Увы, на беду, это услышит та самая миссис Флип, жена Самбо, мадам Уилкс, директриса, которую как раз за пристрастие к тумакам и тычкам звали миссис Флип, то есть миссис Хлоп-Шлёп. «Что ты сказал? – гаркнет эта краснощекая коротышка. – Так-то ты понял урок? Ну-ка иди еще раз…»

Второй раз Самбо отделал его уже как следует. Сломался даже стек, и ручка его, крутясь в воздухе, отлетела в угол. Вот после этой экзекуции Кролик и разревелся. Не от боли, пишет, – от «детской глубинной горести». Правда, в дом Блэров в те же примерно дни полетело первое и вполне бодрое письмо Эрика: «Дорогая мама. Я надеюсь, ты в полном порядке, – пишет 11 сентября 1911 года. – Спасибо за то письмо, которое ты послала мне и которое я еще не читал. Я думаю, ты хочешь знать, как тут у нас в школе. Нормально, развлекаемся по утрам. Когда мы в постели». И подпись – «Э.Блэр».

Вопрос из будущего: Зачем, зачем вы трясли этими «мокрыми простынями» на весь свет? Детский энурез – это же обычное явление? Зачем вы пишете, что в этой школе начали мастурбировать? Что однажды даже донесли на своих товарищей? Или самоуничижение, как говорят у нас, – паче гордости?

Ответ из прошлого: Автобиографии можно верить, только если в ней раскрывается нечто постыдное.

В.: Но есть правда – и правда?
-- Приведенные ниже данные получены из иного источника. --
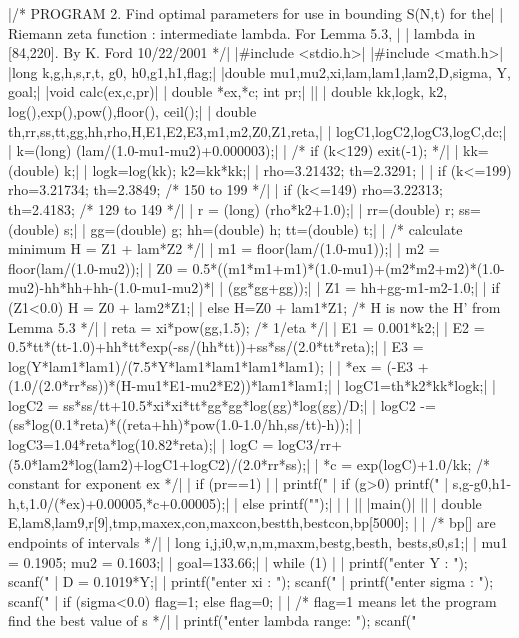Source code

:{\beginlines
|/* PROGRAM 2.  Find optimal parameters for use in bounding S(N,t) for the|
|   Riemann zeta function  : intermediate lambda.  For Lemma 5.3,  |
|   lambda in [84,220].  By K. Ford 10/22/2001        */|
|#include <stdio.h>|
|#include <math.h>|
|long k,g,h,s,r,t, g0, h0,g1,h1,flag;|
|double mu1,mu2,xi,lam,lam1,lam2,D,sigma, Y, goal;|
|void calc(ex,c,pr)|
|     double *ex,*c; int pr;|
|{|
|  double kk,logk, k2, log(),exp(),pow(),floor(), ceil();|
|  double th,rr,ss,tt,gg,hh,rho,H,E1,E2,E3,m1,m2,Z0,Z1,reta,|
|     logC1,logC2,logC3,logC,dc;|
|  k=(long) (lam/(1.0-mu1-mu2)+0.000003);|
|  /* if (k<129) exit(-1); */|
|  kk=(double) k;|
|  logk=log(kk); k2=kk*kk;|
|  rho=3.21432; th=2.3291; | 
|  if (k<=199)  { rho=3.21734; th=2.3849; }    /* 150 to 199 */|
|  if (k<=149)  { rho=3.22313; th=2.4183; }    /* 129 to 149 */|
|  r = (long) (rho*k2+1.0);|
|  rr=(double) r;  ss=(double) s;|
|  gg=(double) g;  hh=(double) h; tt=(double) t;|
|    /* calculate minimum H = Z1 + lam*Z2 */|
|  m1 = floor(lam/(1.0-mu1));|
|  m2 = floor(lam/(1.0-mu2));|
|  Z0 = 0.5*((m1*m1+m1)*(1.0-mu1)+(m2*m2+m2)*(1.0-mu2)-hh*hh+hh-(1.0-mu1-mu2)*|
|	    (gg*gg+gg));|
|  Z1 = hh+gg-m1-m2-1.0;|
|  if (Z1<0.0) H = Z0 + lam2*Z1;|
|  else H=Z0 + lam1*Z1;   /* H is now the H' from Lemma 5.3 */|
|  reta = xi*pow(gg,1.5);   /* 1/eta */|
|  E1 = 0.001*k2;|
|  E2 = 0.5*tt*(tt-1.0)+hh*tt*exp(-ss/(hh*tt))+ss*ss/(2.0*tt*reta);|
|  E3 = log(Y*lam1*lam1)/(7.5*Y*lam1*lam1*lam1*lam1); |
|  *ex = (-E3 + (1.0/(2.0*rr*ss))*(H-mu1*E1-mu2*E2))*lam1*lam1;|
|  logC1=th*k2*kk*logk;|
|  logC2 = ss*ss/tt+10.5*xi*xi*tt*gg*gg*log(gg)*log(gg)/D;|
|  logC2 -= (ss*log(0.1*reta)*((reta+hh)*pow(1.0-1.0/hh,ss/tt)-h));|
|  logC3=1.04*reta*log(10.82*reta);|
|  logC = logC3/rr+(5.0*lam2*log(lam2)+logC1+logC2)/(2.0*rr*ss);|
|  *c = exp(logC)+1.0/kk;  /* constant for exponent ex */|
|  if (pr==1) {|
|    printf("%
|    if (g>0) printf(" %
|		    s,g-g0,h1-h,t,1.0/(*ex)+0.00005,*c+0.00005);|
|    else printf("\n");|
|  }|
|}|
|main()|
|{|
|  double E,lam8,lam9,r[9],tmp,maxex,con,maxcon,bestth,bestcon,bp[5000]; |
|     /* bp[] are endpoints of intervals */|
|  long i,j,i0,w,n,m,maxm,bestg,besth, bests,s0,s1;|
|  mu1 = 0.1905; mu2 = 0.1603;|
|  goal=133.66;|
|  while (1) {  |
|    printf("enter Y  : "); scanf("%
|    D = 0.1019*Y;|
|    printf("enter xi : "); scanf("%
|    printf("enter sigma : "); scanf("%
|    if (sigma<0.0) flag=1; else flag=0;  |
|    /* flag=1 means let the program find the best value of s */|
|    printf("enter lambda range: "); scanf("%
}}}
Подобное самораздевание, я замечал, вообще характерно для западных автобиографий. И не вы ли в одной из статей довольно язвительно разоблачаете некий публичный эксгибиционизм одного всемирно известного художника?

О.: Но пи́саться-то я перестал… Я вообще сомневаюсь, что успехов в классическом образовании можно достичь без плетки. А пишущему о своем детстве следует остерегаться как преувеличений, так и жалости к себе…

В.: А жалости к родным, к родителям? Это ведь они «затолкали» вас именно в этот пансион? Что, не было других?

О.: Страшная штука этот «образовательный» психоз!.. Нет, вероятно, большей жестокости к ребенку, чем отправить его в среду деток значительно богаче. Никакому взрослому снобу не приснятся муки такого малыша. Послать сына в приличную (то есть какую-никакую, но закрытую частную) школу, ради чего немало лет влачить существование, которым побрезговала бы и семья слесаря… Но именно так я и попал в стены Киприана… Не утверждаю, что я был страдальцем… но я солгал бы, не сказав об отвращении… к этой школе…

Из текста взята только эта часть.